**INSTRUCTIONS FOR THE TASK**
Write the records out exactly as they read, but not the pictures.

(Items from a data source)
◇ ◇ ◇ ◇ ◇

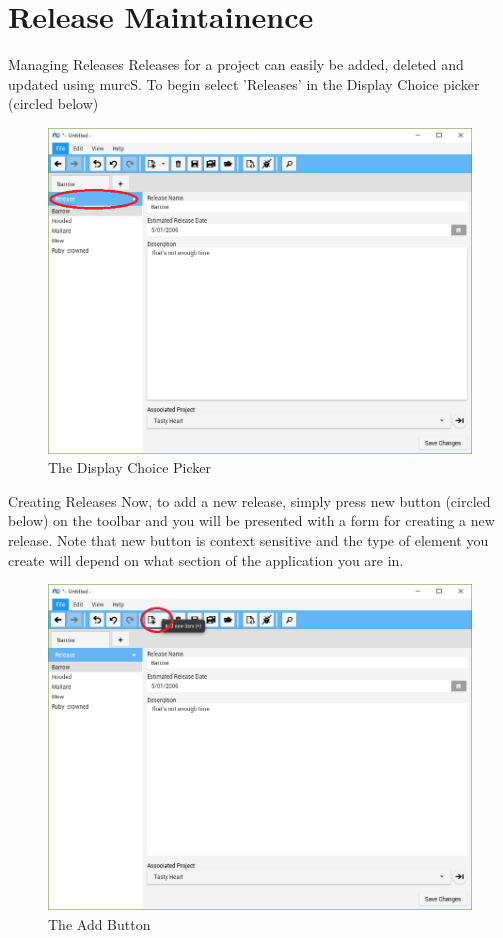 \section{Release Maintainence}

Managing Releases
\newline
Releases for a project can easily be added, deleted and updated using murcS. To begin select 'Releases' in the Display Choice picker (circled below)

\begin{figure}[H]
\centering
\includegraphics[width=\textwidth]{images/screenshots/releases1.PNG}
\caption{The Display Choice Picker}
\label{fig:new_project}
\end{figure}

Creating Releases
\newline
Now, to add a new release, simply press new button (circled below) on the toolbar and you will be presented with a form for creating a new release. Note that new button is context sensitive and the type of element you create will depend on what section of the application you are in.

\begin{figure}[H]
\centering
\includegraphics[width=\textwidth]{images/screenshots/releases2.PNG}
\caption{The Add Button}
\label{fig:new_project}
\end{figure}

◇ ◇ ◇ ◇ ◇

**WRITTEN RESPONSE**
 \section{Release Maintainence}

Managing Releases
\newline
Releases for a project can easily be added, deleted and updated using murcS. To begin select 'Releases' in the Display Choice picker (circled below)

\begin{figure}[H]
\centering
\includegraphics[width=\textwidth]{images/screenshots/releases1.PNG}
\caption{The Display Choice Picker}
\label{fig:new_project}
\end{figure}

Creating Releases
\newline
Now, to add a new release, simply press new button (circled below) on the toolbar and you will be presented with a form for creating a new release. Note that new button is context sensitive and the type of element you create will depend on what section of the application you are in.

\begin{figure}[H]
\centering
\includegraphics[width=\textwidth]{images/screenshots/releases2.PNG}
\caption{The Add Button}
\label{fig:new_project}
\end{figure}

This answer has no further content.